§ ASSIGNMENT:
Where does the word "Optional" appear in the entries below? Copy each line that holds it.

::: DATA RECORDS

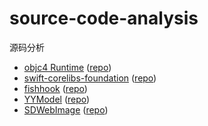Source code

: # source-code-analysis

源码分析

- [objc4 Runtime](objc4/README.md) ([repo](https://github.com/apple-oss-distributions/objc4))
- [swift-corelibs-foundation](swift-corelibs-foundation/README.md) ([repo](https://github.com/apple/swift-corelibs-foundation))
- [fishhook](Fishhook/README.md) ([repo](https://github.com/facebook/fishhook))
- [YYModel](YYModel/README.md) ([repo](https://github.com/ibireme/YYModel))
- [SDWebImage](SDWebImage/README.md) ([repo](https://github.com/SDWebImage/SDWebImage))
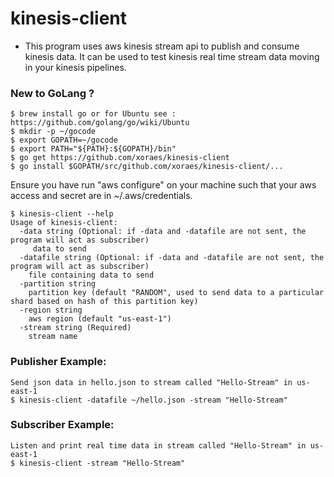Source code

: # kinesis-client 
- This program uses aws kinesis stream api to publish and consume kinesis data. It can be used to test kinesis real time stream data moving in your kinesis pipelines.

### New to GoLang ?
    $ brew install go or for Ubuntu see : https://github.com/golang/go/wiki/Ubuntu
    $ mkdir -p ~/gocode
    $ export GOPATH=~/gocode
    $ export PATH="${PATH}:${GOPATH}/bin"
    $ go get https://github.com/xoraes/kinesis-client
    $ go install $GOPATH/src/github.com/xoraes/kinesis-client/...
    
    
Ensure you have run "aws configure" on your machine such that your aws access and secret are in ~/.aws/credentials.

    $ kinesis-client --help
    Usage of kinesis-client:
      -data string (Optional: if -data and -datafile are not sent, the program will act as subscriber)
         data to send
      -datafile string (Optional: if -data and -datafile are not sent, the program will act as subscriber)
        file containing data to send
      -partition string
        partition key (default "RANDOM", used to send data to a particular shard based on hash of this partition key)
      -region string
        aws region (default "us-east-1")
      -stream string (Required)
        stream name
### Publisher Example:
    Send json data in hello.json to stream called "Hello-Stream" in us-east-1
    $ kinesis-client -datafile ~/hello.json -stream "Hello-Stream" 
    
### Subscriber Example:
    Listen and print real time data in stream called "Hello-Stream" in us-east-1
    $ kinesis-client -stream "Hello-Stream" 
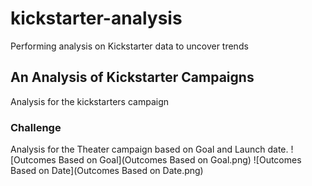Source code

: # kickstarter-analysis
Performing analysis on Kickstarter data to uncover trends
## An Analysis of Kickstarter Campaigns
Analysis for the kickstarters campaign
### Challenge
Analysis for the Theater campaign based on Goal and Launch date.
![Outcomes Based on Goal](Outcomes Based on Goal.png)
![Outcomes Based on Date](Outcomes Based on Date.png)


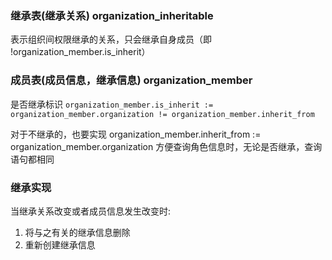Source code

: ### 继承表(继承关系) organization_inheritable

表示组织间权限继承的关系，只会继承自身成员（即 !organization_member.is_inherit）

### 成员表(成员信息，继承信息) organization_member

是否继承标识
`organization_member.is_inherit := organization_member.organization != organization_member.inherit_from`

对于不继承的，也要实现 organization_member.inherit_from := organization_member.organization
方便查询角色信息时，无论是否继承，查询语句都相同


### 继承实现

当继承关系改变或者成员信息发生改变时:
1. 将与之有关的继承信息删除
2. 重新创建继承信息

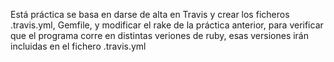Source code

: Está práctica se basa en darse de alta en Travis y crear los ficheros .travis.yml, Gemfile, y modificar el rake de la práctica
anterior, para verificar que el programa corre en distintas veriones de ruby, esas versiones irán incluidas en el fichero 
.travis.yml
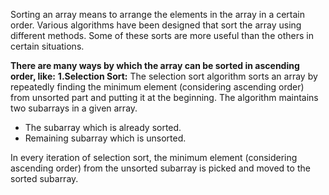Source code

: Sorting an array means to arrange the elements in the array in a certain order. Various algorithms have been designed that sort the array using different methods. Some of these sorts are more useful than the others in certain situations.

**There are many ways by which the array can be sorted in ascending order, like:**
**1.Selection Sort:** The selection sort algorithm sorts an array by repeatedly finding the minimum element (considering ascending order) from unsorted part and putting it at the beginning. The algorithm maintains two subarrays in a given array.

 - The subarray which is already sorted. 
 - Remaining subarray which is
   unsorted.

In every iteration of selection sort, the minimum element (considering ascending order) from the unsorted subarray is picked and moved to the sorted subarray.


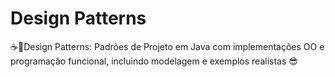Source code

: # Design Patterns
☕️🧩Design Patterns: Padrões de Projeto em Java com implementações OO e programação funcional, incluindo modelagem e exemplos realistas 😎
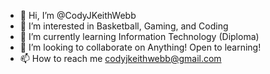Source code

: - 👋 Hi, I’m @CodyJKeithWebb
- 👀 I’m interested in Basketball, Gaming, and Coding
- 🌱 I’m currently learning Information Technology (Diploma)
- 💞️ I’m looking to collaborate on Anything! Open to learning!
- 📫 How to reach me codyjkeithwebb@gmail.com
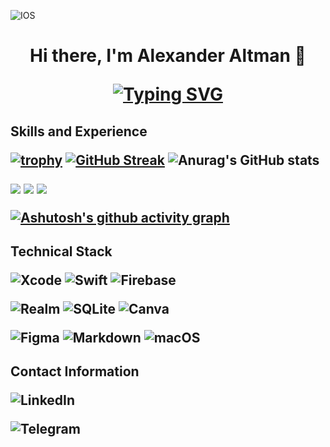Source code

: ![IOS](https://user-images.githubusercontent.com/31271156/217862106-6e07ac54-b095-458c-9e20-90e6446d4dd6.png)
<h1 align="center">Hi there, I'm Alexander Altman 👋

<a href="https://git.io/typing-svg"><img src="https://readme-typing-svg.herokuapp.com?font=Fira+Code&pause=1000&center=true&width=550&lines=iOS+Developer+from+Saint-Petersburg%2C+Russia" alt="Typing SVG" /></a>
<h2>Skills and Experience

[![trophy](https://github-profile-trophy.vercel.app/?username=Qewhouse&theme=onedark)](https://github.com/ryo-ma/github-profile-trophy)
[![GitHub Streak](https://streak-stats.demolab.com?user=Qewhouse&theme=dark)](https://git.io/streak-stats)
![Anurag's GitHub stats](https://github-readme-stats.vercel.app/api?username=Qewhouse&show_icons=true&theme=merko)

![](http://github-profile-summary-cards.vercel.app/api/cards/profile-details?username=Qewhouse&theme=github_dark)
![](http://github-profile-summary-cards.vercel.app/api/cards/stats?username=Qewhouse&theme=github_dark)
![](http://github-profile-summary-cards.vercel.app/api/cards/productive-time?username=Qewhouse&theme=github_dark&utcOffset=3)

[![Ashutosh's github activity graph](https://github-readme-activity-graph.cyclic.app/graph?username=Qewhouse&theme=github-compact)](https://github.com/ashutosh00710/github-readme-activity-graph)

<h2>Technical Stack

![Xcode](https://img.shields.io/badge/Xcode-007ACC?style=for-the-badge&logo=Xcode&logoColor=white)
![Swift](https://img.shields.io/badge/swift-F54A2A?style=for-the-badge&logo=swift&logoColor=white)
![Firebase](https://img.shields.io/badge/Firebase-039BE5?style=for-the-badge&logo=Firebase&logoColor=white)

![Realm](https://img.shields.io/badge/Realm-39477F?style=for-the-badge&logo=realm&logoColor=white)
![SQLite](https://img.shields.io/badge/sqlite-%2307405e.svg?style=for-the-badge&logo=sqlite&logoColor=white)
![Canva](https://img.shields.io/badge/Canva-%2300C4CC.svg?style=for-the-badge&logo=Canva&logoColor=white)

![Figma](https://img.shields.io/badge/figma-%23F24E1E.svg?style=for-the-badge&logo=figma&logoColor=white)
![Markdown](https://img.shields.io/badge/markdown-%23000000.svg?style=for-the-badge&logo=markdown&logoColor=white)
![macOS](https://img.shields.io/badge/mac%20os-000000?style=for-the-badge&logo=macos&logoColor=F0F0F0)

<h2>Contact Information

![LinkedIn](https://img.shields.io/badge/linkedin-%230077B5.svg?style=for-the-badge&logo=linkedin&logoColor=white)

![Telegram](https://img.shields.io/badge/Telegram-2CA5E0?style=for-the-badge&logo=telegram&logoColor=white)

::::::
::: DATA RECORDS

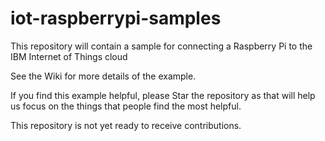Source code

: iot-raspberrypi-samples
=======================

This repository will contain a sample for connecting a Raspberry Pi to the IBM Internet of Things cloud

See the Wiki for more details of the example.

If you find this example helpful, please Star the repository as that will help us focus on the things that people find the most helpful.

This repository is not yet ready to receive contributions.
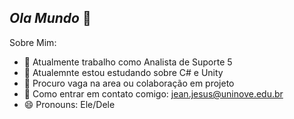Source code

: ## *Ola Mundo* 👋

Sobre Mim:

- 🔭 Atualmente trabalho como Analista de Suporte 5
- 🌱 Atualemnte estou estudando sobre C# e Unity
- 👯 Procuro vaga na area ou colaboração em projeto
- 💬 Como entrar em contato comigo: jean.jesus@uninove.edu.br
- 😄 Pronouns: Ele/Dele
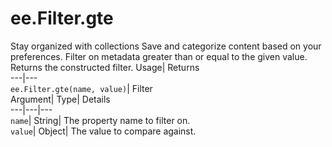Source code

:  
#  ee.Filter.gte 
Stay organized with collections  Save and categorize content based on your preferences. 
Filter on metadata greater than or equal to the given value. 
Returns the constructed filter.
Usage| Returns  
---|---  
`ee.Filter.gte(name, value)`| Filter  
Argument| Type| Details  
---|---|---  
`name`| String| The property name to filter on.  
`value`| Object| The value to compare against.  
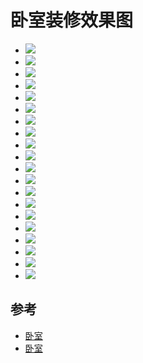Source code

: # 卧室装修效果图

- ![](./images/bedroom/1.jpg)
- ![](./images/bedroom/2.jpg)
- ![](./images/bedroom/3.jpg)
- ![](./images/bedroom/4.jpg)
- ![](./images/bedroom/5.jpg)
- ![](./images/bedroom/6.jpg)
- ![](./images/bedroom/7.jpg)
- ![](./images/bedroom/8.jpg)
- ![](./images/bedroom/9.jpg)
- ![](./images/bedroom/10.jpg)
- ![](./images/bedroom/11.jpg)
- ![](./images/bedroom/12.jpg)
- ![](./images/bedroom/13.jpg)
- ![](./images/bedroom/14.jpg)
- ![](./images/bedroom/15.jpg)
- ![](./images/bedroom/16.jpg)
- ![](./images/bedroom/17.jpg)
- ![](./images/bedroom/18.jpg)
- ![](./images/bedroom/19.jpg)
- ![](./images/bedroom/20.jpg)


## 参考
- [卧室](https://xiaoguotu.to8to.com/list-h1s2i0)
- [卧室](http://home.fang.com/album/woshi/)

::::::

§ EXERCISE RESPONSE:
      -data string (Optional: if -data and -datafile are not sent, the program will act as subscriber)
      -datafile string (Optional: if -data and -datafile are not sent, the program will act as subscriber)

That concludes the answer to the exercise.